Part IVa - Go 2 Market Strategies. Explain what are your steps towards your
market and how are you planning to penetrate it.
Notes:
1. There can be few ways that can be modified later on. Here you
need to show that there are ways that are feasible to penetrate the
market with the resources that will be available to bring into the
company.
2. Sometimes this section is part of the business model.
Part V – Team members – Both founding team and other experts, specialists
that are connected to the project.
Notes:
1. Almost always you’ll hear that inventors put their money on the
founders. It is true.
2. Your experience and skills (as well as those of your team) are one of
the first things an investor will check. Sometimes it’ll be the
difference between getting a meeting and not.
3. Don’t put false information, even not inaccurate information, it’ll
ruin your credibility, and in this case there is no second chance.

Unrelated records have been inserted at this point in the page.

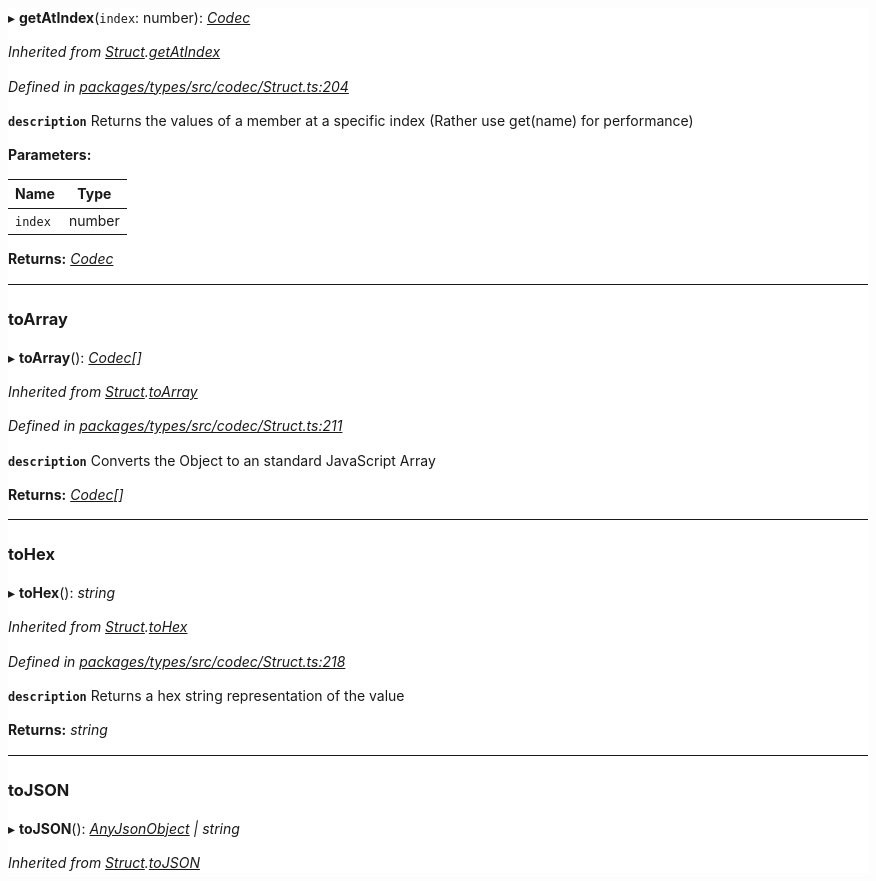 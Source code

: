 ▸ **getAtIndex**(`index`: number): *[Codec](_types_.codec.md)*

*Inherited from [Struct](../classes/_codec_struct_.struct.md).[getAtIndex](../classes/_codec_struct_.struct.md#getatindex)*

*Defined in [packages/types/src/codec/Struct.ts:204](https://github.com/polkadot-js/api/blob/1ff029dc11/packages/types/src/codec/Struct.ts#L204)*

**`description`** Returns the values of a member at a specific index (Rather use get(name) for performance)

**Parameters:**

Name | Type |
------ | ------ |
`index` | number |

**Returns:** *[Codec](_types_.codec.md)*

___

###  toArray

▸ **toArray**(): *[Codec](_types_.codec.md)[]*

*Inherited from [Struct](../classes/_codec_struct_.struct.md).[toArray](../classes/_codec_struct_.struct.md#toarray)*

*Defined in [packages/types/src/codec/Struct.ts:211](https://github.com/polkadot-js/api/blob/1ff029dc11/packages/types/src/codec/Struct.ts#L211)*

**`description`** Converts the Object to an standard JavaScript Array

**Returns:** *[Codec](_types_.codec.md)[]*

___

###  toHex

▸ **toHex**(): *string*

*Inherited from [Struct](../classes/_codec_struct_.struct.md).[toHex](../classes/_codec_struct_.struct.md#tohex)*

*Defined in [packages/types/src/codec/Struct.ts:218](https://github.com/polkadot-js/api/blob/1ff029dc11/packages/types/src/codec/Struct.ts#L218)*

**`description`** Returns a hex string representation of the value

**Returns:** *string*

___

###  toJSON

▸ **toJSON**(): *[AnyJsonObject](_types_.anyjsonobject.md) | string*

*Inherited from [Struct](../classes/_codec_struct_.struct.md).[toJSON](../classes/_codec_struct_.struct.md#tojson)*
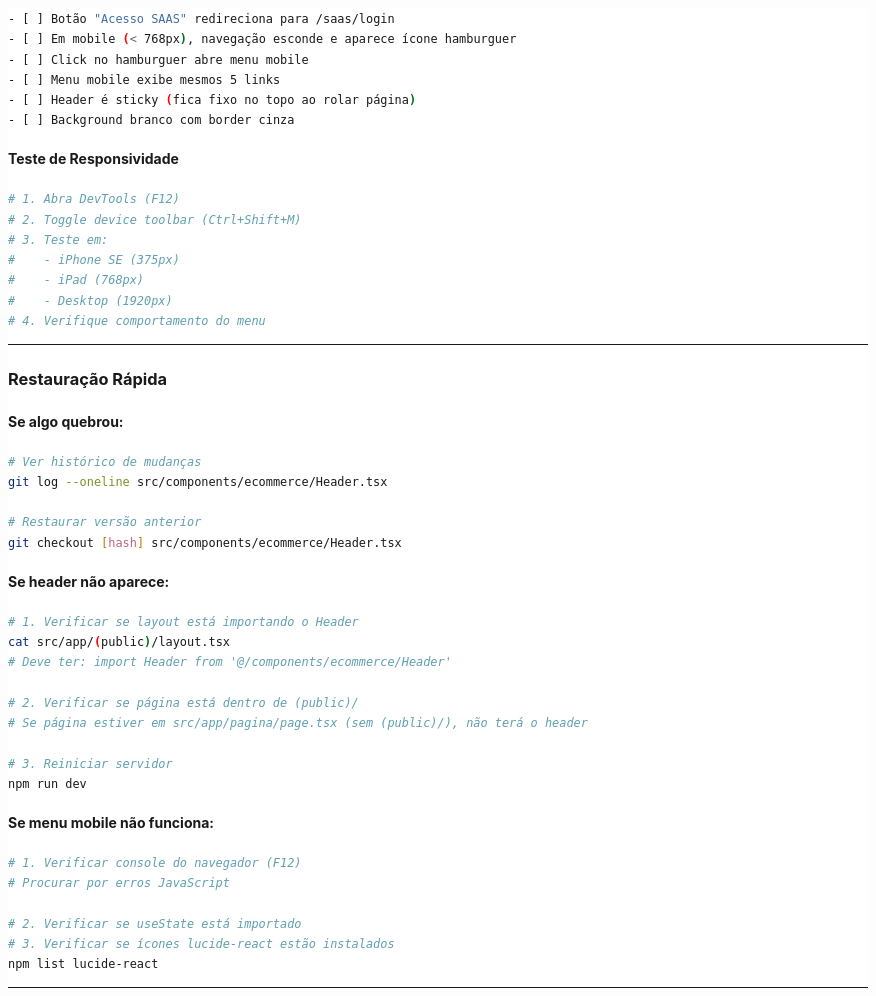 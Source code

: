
 ```bash
- [ ] Botão "Acesso SAAS" redireciona para /saas/login
- [ ] Em mobile (< 768px), navegação esconde e aparece ícone hamburguer
- [ ] Click no hamburguer abre menu mobile
- [ ] Menu mobile exibe mesmos 5 links
- [ ] Header é sticky (fica fixo no topo ao rolar página)
- [ ] Background branco com border cinza
```

#### Teste de Responsividade
```bash
# 1. Abra DevTools (F12)
# 2. Toggle device toolbar (Ctrl+Shift+M)
# 3. Teste em:
#    - iPhone SE (375px)
#    - iPad (768px)
#    - Desktop (1920px)
# 4. Verifique comportamento do menu
```

---

### Restauração Rápida

#### Se algo quebrou:
```bash
# Ver histórico de mudanças
git log --oneline src/components/ecommerce/Header.tsx

# Restaurar versão anterior
git checkout [hash] src/components/ecommerce/Header.tsx
```

#### Se header não aparece:
```bash
# 1. Verificar se layout está importando o Header
cat src/app/(public)/layout.tsx
# Deve ter: import Header from '@/components/ecommerce/Header'

# 2. Verificar se página está dentro de (public)/
# Se página estiver em src/app/pagina/page.tsx (sem (public)/), não terá o header

# 3. Reiniciar servidor
npm run dev
```

#### Se menu mobile não funciona:
```bash
# 1. Verificar console do navegador (F12)
# Procurar por erros JavaScript

# 2. Verificar se useState está importado
# 3. Verificar se ícones lucide-react estão instalados
npm list lucide-react
```

---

4. Your advisory panel might open doors for you. If you exist, put
them in, if you only talked with them once on the phone and they
are not committed, omit them.
Part VI - Financials. Budget and Business models. These are two separate
models that connect in many ways. In general your budget should support
your business model and vice versa (as you go along). Both are plans that
change constantly, however the budget framework should be more constant.
Notes:
1. You may have more than one budget for different types investor
(VCs/Incubators/Angels).
2. The budget must reflect the development and commercialization
plans.
3. Timelines must be plotted with much thought. For example: you
intend to recruit staff in a month or two, take into consideration
that it can take longer, in addition consider setup time and costs .
4. Try to cover as much issues as you can in the budget. It’ll give you
clearer sight on your project feasibility. (Salaries – including the
cost for the employer, legal, insurance, travel, etc.).

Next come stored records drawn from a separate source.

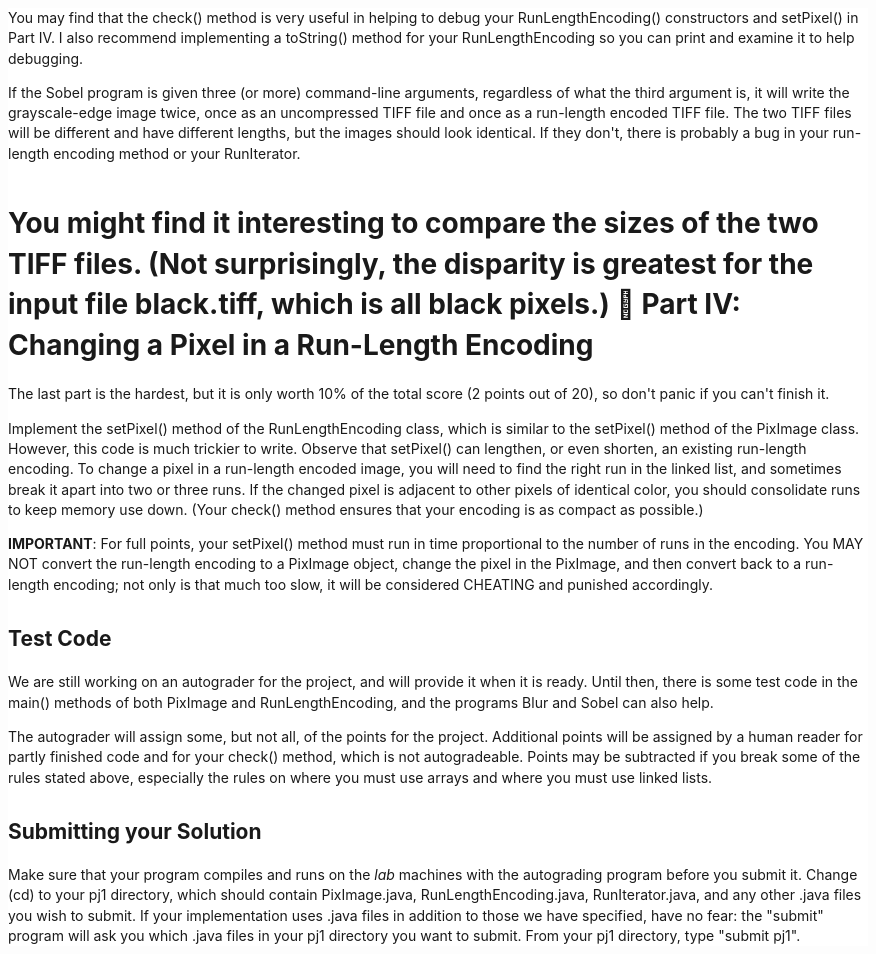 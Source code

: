 You may find that the check() method is very useful in helping to debug your
RunLengthEncoding() constructors and setPixel() in Part IV.  I also recommend
implementing a toString() method for your RunLengthEncoding so you can print
and examine it to help debugging.

If the Sobel program is given three (or more) command-line arguments,
regardless of what the third argument is, it will write the grayscale-edge
image twice, once as an uncompressed TIFF file and once as a run-length encoded
TIFF file.  The two TIFF files will be different and have different lengths,
but the images should look identical.  If they don't, there is probably a bug
in your run-length encoding method or your RunIterator.

You might find it interesting to compare the sizes of the two TIFF files.  (Not
surprisingly, the disparity is greatest for the input file black.tiff, which is
all black pixels.)

Part IV:  Changing a Pixel in a Run-Length Encoding
===================================================
The last part is the hardest, but it is only worth 10% of the total score
(2 points out of 20), so don't panic if you can't finish it.

Implement the setPixel() method of the RunLengthEncoding class, which is
similar to the setPixel() method of the PixImage class.  However, this code is
much trickier to write.  Observe that setPixel() can lengthen, or even shorten,
an existing run-length encoding.  To change a pixel in a run-length encoded
image, you will need to find the right run in the linked list, and sometimes
break it apart into two or three runs.  If the changed pixel is adjacent to
other pixels of identical color, you should consolidate runs to keep memory use
down.  (Your check() method ensures that your encoding is as compact as
possible.)

**IMPORTANT**:  For full points, your setPixel() method must run in time
proportional to the number of runs in the encoding.  You MAY NOT convert the
run-length encoding to a PixImage object, change the pixel in the PixImage, and
then convert back to a run-length encoding; not only is that much too slow, it
will be considered CHEATING and punished accordingly.

Test Code
---------
We are still working on an autograder for the project, and will provide it when
it is ready.  Until then, there is some test code in the main() methods of both
PixImage and RunLengthEncoding, and the programs Blur and Sobel can also help.

The autograder will assign some, but not all, of the points for the project.
Additional points will be assigned by a human reader for partly finished code
and for your check() method, which is not autogradeable.  Points may be
subtracted if you break some of the rules stated above, especially the rules on
where you must use arrays and where you must use linked lists.

Submitting your Solution
------------------------
Make sure that your program compiles and runs on the _lab_ machines with the
autograding program before you submit it.  Change (cd) to your pj1 directory,
which should contain PixImage.java, RunLengthEncoding.java, RunIterator.java,
and any other .java files you wish to submit.  If your implementation uses
.java files in addition to those we have specified, have no fear:  the "submit"
program will ask you which .java files in your pj1 directory you want to
submit.  From your pj1 directory, type "submit pj1".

5. You can find a budget template in our website.
6. Provide your business model both in wording and in excel sheets.
Provide all necessary assumptions and clear insight of the
model/models.
7. Should you rely on well know business models refer to them in
short and explain why you used them.
For summary here are some more tips while writing your Business Plan2:
What’s the optimal process for writing a business plan?
Grab whatever part gets your attention first and get going. Understand that it’s not
sequential it’s iterative, and a good plan is never done. Some people do the numbers, then
the concepts, most people do concepts first, but it doesn’t matter. Planning isn’t a waiting
room where you sit until you’re done. Build it in parts, mix and match, choose items from a
menu. If you like, do a sales forecast and see where that leads you.
You may start with what you want for the business on the long term, move to establishing a
conceptual identify: what are you best at, how do you want the world to distinguish your
business from all others. Then it goes to the marketing: what message, to whom, through
what media. Then it go to sales forecast, costs, expenses, and last but frequently most
important, cash flow. Key concept: a good business plan is never done.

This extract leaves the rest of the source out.